After her scientist father is killed in mysterious circumstances, Ryuko Matoi has a grudge to bear. Drawn to the mysterious Honnouji Academy in search of the murderer, she finds herself pitched against the cruel Satsuki Kiryuin, the Student Council president who rules the school - and the city it dominates - with an iron fist. Armed with one half of a colossal pair of scissors and clad in a sentient, vampiric sailor outfit that grants her immense powers (at the cost of her modesty), Ryuko battles her way through Honnouji's hierarchy with the hopes of pummelling some answers out of Kiryuin.

Yes, it's a threadbare plot, and one that seems at first glance to be an excuse for cheap near-nude thrills, but Kill la Kill makes up for it by being stylish as hell. Visually, the series owes much to its spiritual predecessor Gurren Lagann, both in turn inspired by the energetic work of Devilman and Hannape Bazooka creator Go Nagai. Tonally, it feels like a mash up of Kill Bill's outlandish and hyper-kinetic violence and the cheesy perviness of Russ Meyer's 'sex kitten' films from the 1960s and '70s. An unusual mix, but one that works staggeringly well.

As for those "cheap, near-nude thrills"? Kill la Kill miraculously dodges being sexist, misogynistic, or even creepy, and instead presents itself as remarkably pro-sex and body-positive. It pokes fun at the anime industry's tendencies to objectify women, while simultaneously providing something for viewers with baser interests. A tricky balancing act, but one director Hiroyuki Imaishi manages well.

Most individual episodes do feel a touch formulaic, usually following a pattern of Ryuko being drawn into battle against one of Kiryuin's super-powered lieutenants, while the delightfully idiotic Mankanshoku family she lives with cause comedic misfortune.

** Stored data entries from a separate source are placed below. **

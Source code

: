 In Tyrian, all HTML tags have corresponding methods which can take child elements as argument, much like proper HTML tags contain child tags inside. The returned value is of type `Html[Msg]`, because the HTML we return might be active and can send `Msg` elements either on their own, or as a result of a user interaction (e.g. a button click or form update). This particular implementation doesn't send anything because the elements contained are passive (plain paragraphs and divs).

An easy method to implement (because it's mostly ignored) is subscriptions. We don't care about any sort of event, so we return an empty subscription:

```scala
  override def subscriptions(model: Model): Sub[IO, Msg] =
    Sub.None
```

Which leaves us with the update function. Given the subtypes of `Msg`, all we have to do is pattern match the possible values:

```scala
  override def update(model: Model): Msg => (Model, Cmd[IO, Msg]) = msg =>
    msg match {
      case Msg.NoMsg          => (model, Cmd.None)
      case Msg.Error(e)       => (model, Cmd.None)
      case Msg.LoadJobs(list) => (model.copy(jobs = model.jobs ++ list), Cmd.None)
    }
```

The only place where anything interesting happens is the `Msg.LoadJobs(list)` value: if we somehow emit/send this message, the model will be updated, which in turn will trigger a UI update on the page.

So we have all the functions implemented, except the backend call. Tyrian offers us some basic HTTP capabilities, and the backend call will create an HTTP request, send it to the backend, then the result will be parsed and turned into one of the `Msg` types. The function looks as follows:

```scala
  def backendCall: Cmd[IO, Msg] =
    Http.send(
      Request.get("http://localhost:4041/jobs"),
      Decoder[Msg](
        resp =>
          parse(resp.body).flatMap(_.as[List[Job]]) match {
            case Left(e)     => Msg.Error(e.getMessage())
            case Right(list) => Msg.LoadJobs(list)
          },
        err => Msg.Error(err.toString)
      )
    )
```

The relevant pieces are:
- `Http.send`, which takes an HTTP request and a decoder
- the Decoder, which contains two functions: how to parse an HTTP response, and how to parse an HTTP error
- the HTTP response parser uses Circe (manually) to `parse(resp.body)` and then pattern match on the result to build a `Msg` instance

However, the enemies are wonderfully imaginative, each a bizarre funhouse mirror of school sports or teenage drama. The longer threads surrounding Ryuko's father's murder, the nature of the Academy, and an underground resistance movement opposing Kiryuin's rule all help build a surprisingly complex world, too. At the mid-point, viewers already have answers to at least one of the central mysteries, and the rest have developed in surprising ways.

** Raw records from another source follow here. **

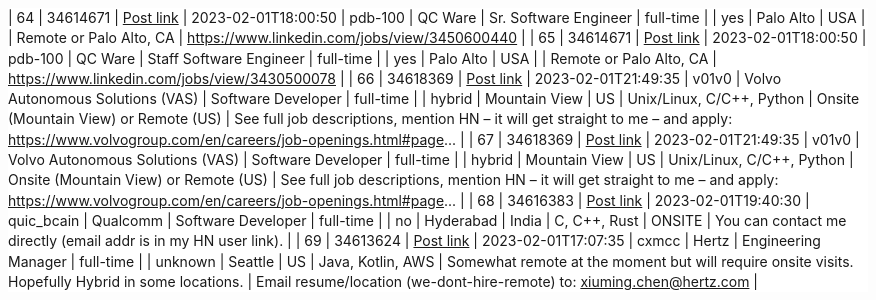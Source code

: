 | 64  | 34614671 | [Post link](https://news.ycombinator.com/item?id=34614671) | 2023-02-01T18:00:50 | pdb-100         | QC Ware                                                        | Sr. Software Engineer                                         | full-time       |                                                          | yes     | Palo Alto                                                                                            | USA             |                                                                                                                               | Remote or Palo Alto, CA                                                                           | https://www.linkedin.com/jobs/view/3450600440                                                                                                                              |
| 65  | 34614671 | [Post link](https://news.ycombinator.com/item?id=34614671) | 2023-02-01T18:00:50 | pdb-100         | QC Ware                                                        | Staff Software Engineer                                       | full-time       |                                                          | yes     | Palo Alto                                                                                            | USA             |                                                                                                                               | Remote or Palo Alto, CA                                                                           | https://www.linkedin.com/jobs/view/3430500078                                                                                                                              |
| 66  | 34618369 | [Post link](https://news.ycombinator.com/item?id=34618369) | 2023-02-01T21:49:35 | v01v0           | Volvo Autonomous Solutions (VAS)                               | Software Developer                                            | full-time       |                                                          | hybrid  | Mountain View                                                                                        | US              | Unix/Linux, C/C++, Python                                                                                                     | Onsite (Mountain View) or Remote (US)                                                             | See full job descriptions, mention HN – it will get straight to me – and apply: https://www.volvogroup.com/en/careers/job-openings.html#page...                            |
| 67  | 34618369 | [Post link](https://news.ycombinator.com/item?id=34618369) | 2023-02-01T21:49:35 | v01v0           | Volvo Autonomous Solutions (VAS)                               | Software Developer                                            | full-time       |                                                          | hybrid  | Mountain View                                                                                        | US              | Unix/Linux, C/C++, Python                                                                                                     | Onsite (Mountain View) or Remote (US)                                                             | See full job descriptions, mention HN – it will get straight to me – and apply: https://www.volvogroup.com/en/careers/job-openings.html#page...                            |
| 68  | 34616383 | [Post link](https://news.ycombinator.com/item?id=34616383) | 2023-02-01T19:40:30 | quic_bcain      | Qualcomm                                                       | Software Developer                                            | full-time       |                                                          | no      | Hyderabad                                                                                            | India           | C, C++, Rust                                                                                                                  | ONSITE                                                                                            | You can contact me directly (email addr is in my HN user link).                                                                                                            |
| 69  | 34613624 | [Post link](https://news.ycombinator.com/item?id=34613624) | 2023-02-01T17:07:35 | cxmcc           | Hertz                                                          | Engineering Manager                                           | full-time       |                                                          | unknown | Seattle                                                                                              | US              | Java, Kotlin, AWS                                                                                                             | Somewhat remote at the moment but will require onsite visits. Hopefully Hybrid in some locations. | Email resume/location (we-dont-hire-remote) to: xiuming.chen@hertz.com                                                                                                     |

Streamed on Wakanim, the presentation of Kill la Kill offers little to criticise. Episodes are released promptly, video quality is great (though can take a few seconds to sharpen the image when activating high-definition mode), and subtitles are clear. Testing playback in a variety of network environments, including a busy coffee shop, posed no problems, with overall quality remaining smooth and consistent. It is worth noting though that certain browser plug-ins, particularly on Chrome, may need to be disabled before videos will load.

However, Wakanim's streaming model itself isn't quite as accessible as rivals such as Crunchyroll - while the latest episodes are free to watch with ad support, earlier ones are bought using credits. At one credit per episode to stream (around 79p) or two credits to buy a full HD, DRM-free episode to own, it's an incredibly fair price. Not keeping at least the first episode free to view does make it hard for newcomers to decide if they want to invest in the series, though.

There are also a few small issues with regionality. Some parts of Wakanim's site remain in French, making it slightly cumbersome to navigate for non-Francophones, while the ads served up are for French products. It's perhaps unsurprising, given the company's origins, but it makes for an odd experience for English-speaking viewers. The lack of tablet or smartphone access at present is also a drawback, but not so great that anyone should risk missing an outstanding series.

Kill la Kill is sexy without being exploitative, fantastic to look at, knowingly ridiculous - and a hell of a lot of fun. An exceptional series for which great presentation is only slightly let down by some access woes.